In short, yes they will gladly run up his balance owed, but there are no magical ways to collect if someone takes even basic measures to avoid payment. And even if there are ways of collecting from these "hard cases" they are expensive, difficult, and have a low ROI.

Here is what child support enforcement will do (in most states) if you don't pay child support in 2022:

-Send a wage withholding order to your employer (if you have an employer! Ralph does not. 1099 work does not count).
-Take away your drivers license
-Take away your hunting and fishing license
-Take away certain professional licenses
-Hassle you with court appearances
-Levy your bank account (if it's under your SSN)
-Intercept federal and state tax returns (if you have any)
-Claim a portion of state unemployment benefits.
-Seize gambling and lottery winnings (in state where enforcement is occurring only).

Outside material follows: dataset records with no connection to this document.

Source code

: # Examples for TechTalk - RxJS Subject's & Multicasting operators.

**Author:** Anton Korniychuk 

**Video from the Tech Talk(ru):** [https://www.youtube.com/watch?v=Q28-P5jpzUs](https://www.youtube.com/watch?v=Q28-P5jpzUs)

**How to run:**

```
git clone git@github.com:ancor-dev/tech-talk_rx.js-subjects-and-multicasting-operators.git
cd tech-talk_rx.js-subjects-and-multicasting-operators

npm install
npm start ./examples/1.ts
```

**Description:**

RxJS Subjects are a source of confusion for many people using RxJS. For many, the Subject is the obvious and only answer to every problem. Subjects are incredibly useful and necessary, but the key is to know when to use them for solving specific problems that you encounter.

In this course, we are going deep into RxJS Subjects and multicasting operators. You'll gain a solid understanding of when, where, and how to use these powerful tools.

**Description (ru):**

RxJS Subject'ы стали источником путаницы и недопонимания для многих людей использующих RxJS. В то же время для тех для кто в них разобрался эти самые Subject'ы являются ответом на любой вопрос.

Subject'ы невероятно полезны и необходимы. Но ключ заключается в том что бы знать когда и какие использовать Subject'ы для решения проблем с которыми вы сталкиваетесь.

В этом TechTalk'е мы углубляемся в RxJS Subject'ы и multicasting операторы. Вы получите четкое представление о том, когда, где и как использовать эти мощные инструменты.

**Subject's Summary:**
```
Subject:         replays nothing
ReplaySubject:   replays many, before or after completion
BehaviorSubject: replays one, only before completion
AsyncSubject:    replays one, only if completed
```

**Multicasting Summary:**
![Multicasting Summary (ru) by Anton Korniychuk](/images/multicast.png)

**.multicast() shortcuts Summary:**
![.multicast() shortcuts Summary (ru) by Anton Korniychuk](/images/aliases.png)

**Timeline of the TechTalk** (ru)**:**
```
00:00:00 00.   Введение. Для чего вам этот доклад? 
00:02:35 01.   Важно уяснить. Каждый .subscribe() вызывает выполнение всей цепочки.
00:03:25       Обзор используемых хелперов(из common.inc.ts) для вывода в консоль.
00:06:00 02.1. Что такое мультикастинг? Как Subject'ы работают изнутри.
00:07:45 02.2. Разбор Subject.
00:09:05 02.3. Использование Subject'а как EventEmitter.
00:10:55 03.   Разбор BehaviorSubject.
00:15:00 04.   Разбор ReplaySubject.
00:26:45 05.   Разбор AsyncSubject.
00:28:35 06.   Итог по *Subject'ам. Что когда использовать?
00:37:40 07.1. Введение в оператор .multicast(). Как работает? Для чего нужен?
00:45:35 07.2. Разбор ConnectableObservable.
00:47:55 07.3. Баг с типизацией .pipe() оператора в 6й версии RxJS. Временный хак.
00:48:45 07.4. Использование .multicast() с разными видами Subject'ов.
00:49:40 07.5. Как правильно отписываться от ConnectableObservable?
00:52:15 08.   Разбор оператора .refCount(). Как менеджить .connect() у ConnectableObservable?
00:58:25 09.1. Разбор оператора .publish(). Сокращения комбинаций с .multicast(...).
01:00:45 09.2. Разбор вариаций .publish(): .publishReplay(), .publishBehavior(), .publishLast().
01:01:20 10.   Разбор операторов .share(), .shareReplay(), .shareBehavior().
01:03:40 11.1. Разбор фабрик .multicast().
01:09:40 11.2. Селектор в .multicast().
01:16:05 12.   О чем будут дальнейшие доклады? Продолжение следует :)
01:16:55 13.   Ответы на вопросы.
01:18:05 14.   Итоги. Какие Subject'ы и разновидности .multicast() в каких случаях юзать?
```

Seems like there's one or two methods I'm forgetting, but the point is, if Ralph wants to avoid payment and is self-employed and has May assisting him, he can likely do so. His debt won't go away however, and California (the order would be established there) charges substantial interest. But it is a huge hassle to live life in avoidance of child support and most people eventually give up and start paying. Attrition is the best enforcement measure, but it takes time. But the notion that child support agencies have highly effective means to circumvent payment avoidance is not really correct (although they're happy for people to think they can!). They have limited resources and abilities and focus those resources on the cases with best ROI.


----------



## MirnaMinkoff (Mar 6, 2022)

George Cuckzunian said:


> Remember what Gator said about the Gunt using the Killstream business account(s?) for lines of credit. I'm no Credit scam expert however my guess is he's opening stupid amounts of Credit under the Killstream borrowing what he has no intent to pay back, then having the LLC bankrupt out to avoid payment.
> And yeah banks would be dumb enough to look at the old success of the show and let the LLC borrow stupid amounts of money without really doing any research on who Ralph is and his thousands in da bank.
> 
> I know gambling for child support was a funny joke, but I legit think that is what he's doing and he's writing off everything as a business expense.
> ...


No, banks would not be that stupid. His LLC would be tied to his own SS# and he would have to actually file taxes showing his legit earnings to get a bank to even look at him.  Many self-employed ppl suddenly realize hiding income from the IRS means banks won’t touch them. 

At best he might have gotten a high interest/ low limit biz CC but even that would be unlikely once they run a credit check on the sole LLC owner.


----------



## George Cuckzunian (Mar 6, 2022)

MirnaMinkoff said:


> At best he might have gotten a high interest/ low limit biz CC but even that would be unlikely once they run a credit check on the sole LLC owner.


Ralph gives no shits about his credit, what is the max he could max out then bankruptcy on? Personal and business combined


----------



## Don'tAnalizeMeBro! (Mar 6, 2022)

MirnaMinkoff said:


> No, banks would not be that stupid. His LLC would be tied to his own SS# and he would have to actually file taxes showing his legit earnings to get a bank to even look at him.  Many self-employed ppl suddenly realize hiding income from the IRS means banks won’t touch them.
> 
> At best he might have gotten a high interest/ low limit biz CC but even that would be unlikely once they run a credit check on the sole LLC owner.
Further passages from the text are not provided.